Abstract

Background: The indices of obesity (measured by Body Mass Index, waist circumference, and weight-to-height ratio) have been observed to be strongly associated with cardiovascular risk. Body mass index (BMI) is a measure of general obesity while waist circumference (WC) and waist-to-height ratio (WHtR) are used to measure central obesity, with the latter suggested to be the indicator for the prediction of cardiovascular risks. This study aimed to determine the advantage of WHtR for cardiovascular risk over the use of other indices of obesity. Methods: The study was a cross-sectional descriptive design carried out among 441 participants at the Metabolic Research Laboratory LTH Ogbomoso excluding pregnant or breastfeeding mothers, thyroid disease, those diagnosed with hypertension, diabetes, or hyperlipidemia, those on blood-pressure, blood-glucose or lipid-lowering medications; those on weight-control medications or supplements. A structured self-administer questionnaire was distributed to obtain socio-demographic data of participants. Physical examination was done with anthropometry measurements. Fasting blood samples were obtained for blood glucose and lipid profiles. Data analysis was done using SPSS version 21. Results: The study included 441 subjects with male to female ratio of 1:1.47 mean age of 37.92±11.80 and 34.72±12.16 respectively. Blood pressure, pulse rate, height and other obesity indices except waist circumference were all statistically significantly higher in the males than in the females p <0.05. There was a statistically significant difference in the BMI between the sexes for all categories with the majority of female subjects having abnormal BMI and waist circumference.

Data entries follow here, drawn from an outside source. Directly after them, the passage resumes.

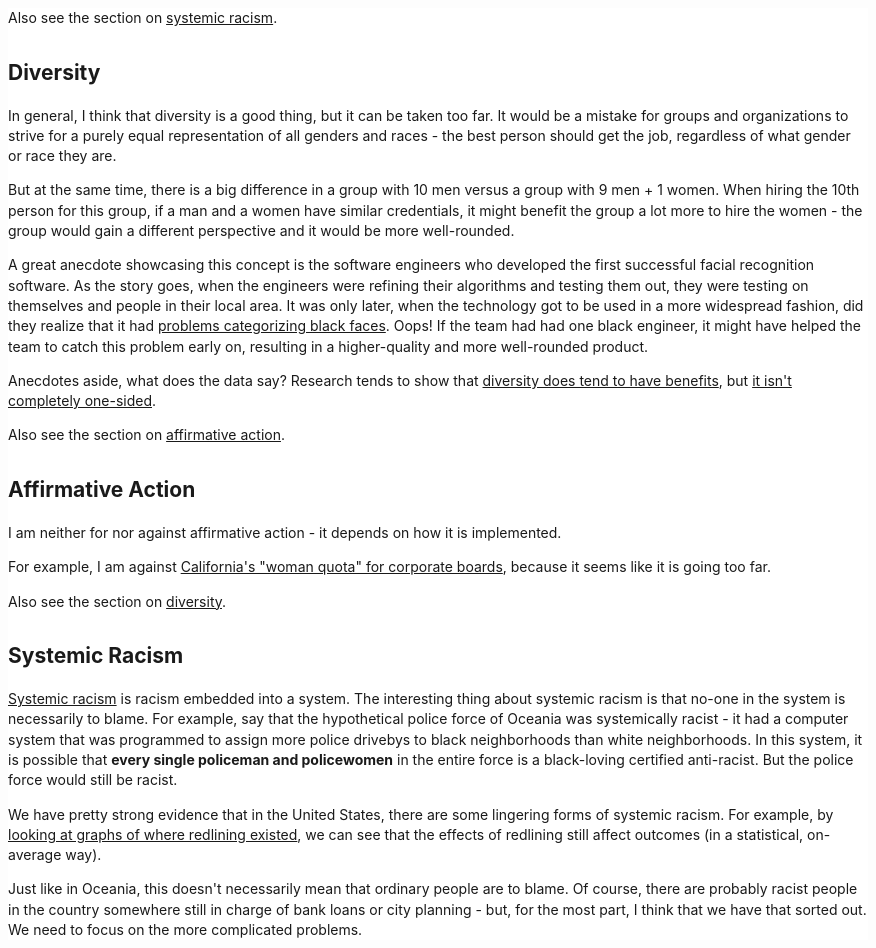 Also see the section on [systemic racism](#systemic-racism).

## Diversity

In general, I think that diversity is a good thing, but it can be taken too far. It would be a mistake for groups and organizations to strive for a purely equal representation of all genders and races - the best person should get the job, regardless of what gender or race they are.

But at the same time, there is a big difference in a group with 10 men versus a group with 9 men + 1 women. When hiring the 10th person for this group, if a man and a women have similar credentials, it might benefit the group a lot more to hire the women - the group would gain a different perspective and it would be more well-rounded.

A great anecdote showcasing this concept is the software engineers who developed the first successful facial recognition software. As the story goes, when the engineers were refining their algorithms and testing them out, they were testing on themselves and people in their local area. It was only later, when the technology got to be used in a more widespread fashion, did they realize that it had [problems categorizing black faces](https://www.wired.com/story/best-algorithms-struggle-recognize-black-faces-equally/). Oops! If the team had had one black engineer, it might have helped the team to catch this problem early on, resulting in a higher-quality and more well-rounded product.

Anecdotes aside, what does the data say? Research tends to show that [diversity does tend to have benefits](https://www.scientificamerican.com/article/how-diversity-makes-us-smarter/), but [it isn't completely one-sided](https://hbr.org/2016/07/why-diversity-programs-fail).

Also see the section on [affirmative action](#affirmative-action).

## Affirmative Action

I am neither for nor against affirmative action - it depends on how it is implemented.

For example, I am against [California's "woman quota" for corporate boards](https://www.washingtonpost.com/business/2019/11/14/this-state-requires-company-boards-include-women-new-lawsuit-says-thats-unconstitutional/), because it seems like it is going too far.

Also see the section on [diversity](#diversity).

## Systemic Racism

[Systemic racism](https://en.wikipedia.org/wiki/Institutional_racism) is racism embedded into a system. The interesting thing about systemic racism is that no-one in the system is necessarily to blame. For example, say that the hypothetical police force of Oceania was systemically racist - it had a computer system that was programmed to assign more police drivebys to black neighborhoods than white neighborhoods. In this system, it is possible that **every single policeman and policewomen** in the entire force is a black-loving certified anti-racist. But the police force would still be racist.

We have pretty strong evidence that in the United States, there are some lingering forms of systemic racism. For example, by [looking at graphs of where redlining existed](https://www.npr.org/sections/thetwo-way/2016/10/19/498536077/interactive-redlining-map-zooms-in-on-americas-history-of-discrimination), we can see that the effects of redlining still affect outcomes (in a statistical, on-average way).

Just like in Oceania, this doesn't necessarily mean that ordinary people are to blame. Of course, there are probably racist people in the country somewhere still in charge of bank loans or city planning - but, for the most part, I think that we have that sorted out. We need to focus on the more complicated problems.
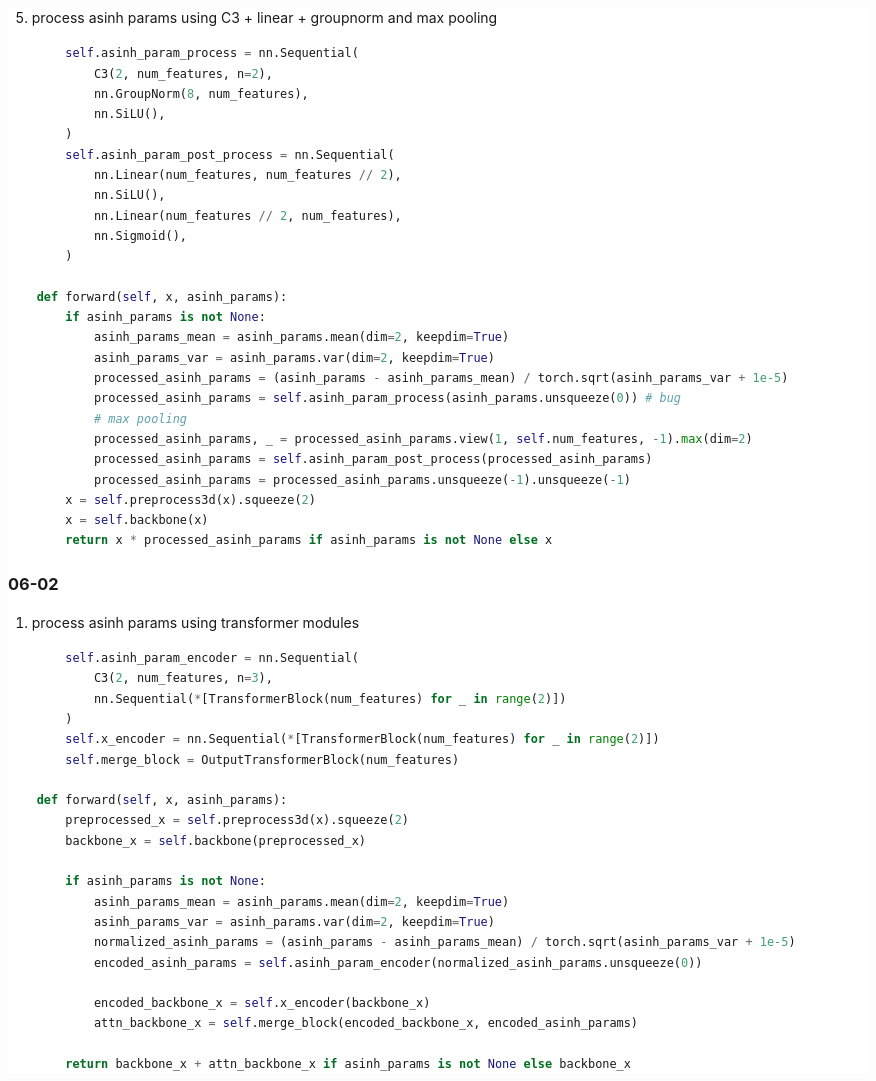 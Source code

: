 5. process asinh params using C3 + linear + groupnorm and max pooling

```python
        self.asinh_param_process = nn.Sequential(
            C3(2, num_features, n=2),
            nn.GroupNorm(8, num_features),
            nn.SiLU(),
        )
        self.asinh_param_post_process = nn.Sequential(
            nn.Linear(num_features, num_features // 2),
            nn.SiLU(),
            nn.Linear(num_features // 2, num_features),
            nn.Sigmoid(),
        )

    def forward(self, x, asinh_params):
        if asinh_params is not None:
            asinh_params_mean = asinh_params.mean(dim=2, keepdim=True)
            asinh_params_var = asinh_params.var(dim=2, keepdim=True)
            processed_asinh_params = (asinh_params - asinh_params_mean) / torch.sqrt(asinh_params_var + 1e-5)
            processed_asinh_params = self.asinh_param_process(asinh_params.unsqueeze(0)) # bug
            # max pooling
            processed_asinh_params, _ = processed_asinh_params.view(1, self.num_features, -1).max(dim=2)
            processed_asinh_params = self.asinh_param_post_process(processed_asinh_params)
            processed_asinh_params = processed_asinh_params.unsqueeze(-1).unsqueeze(-1)
        x = self.preprocess3d(x).squeeze(2)
        x = self.backbone(x)
        return x * processed_asinh_params if asinh_params is not None else x
```


### 06-02

1. process asinh params using transformer modules

```python
        self.asinh_param_encoder = nn.Sequential(
            C3(2, num_features, n=3),
            nn.Sequential(*[TransformerBlock(num_features) for _ in range(2)])
        )
        self.x_encoder = nn.Sequential(*[TransformerBlock(num_features) for _ in range(2)])
        self.merge_block = OutputTransformerBlock(num_features)

    def forward(self, x, asinh_params):
        preprocessed_x = self.preprocess3d(x).squeeze(2)
        backbone_x = self.backbone(preprocessed_x)

        if asinh_params is not None:
            asinh_params_mean = asinh_params.mean(dim=2, keepdim=True)
            asinh_params_var = asinh_params.var(dim=2, keepdim=True)
            normalized_asinh_params = (asinh_params - asinh_params_mean) / torch.sqrt(asinh_params_var + 1e-5)
            encoded_asinh_params = self.asinh_param_encoder(normalized_asinh_params.unsqueeze(0))

            encoded_backbone_x = self.x_encoder(backbone_x)
            attn_backbone_x = self.merge_block(encoded_backbone_x, encoded_asinh_params)

        return backbone_x + attn_backbone_x if asinh_params is not None else backbone_x
```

There was a statistically significant relationship between all the obesity indices (BMI, WHtR & WC) and the cardiovascular risk factors excluding TG and HDLC P <0.05. Conclusion: It was observed that all indices of obesity measured in this study were sensitive and significant in determining cardiovascular risk. It could be concluded that WHtR does not have a special or greater advantage over BMI and WC as all indices showed a significant association with cardiovascular risks. Also, the level of statistical significance suggested  that either of these obesity indices could be used independently as a predictor of cardiovascular risk.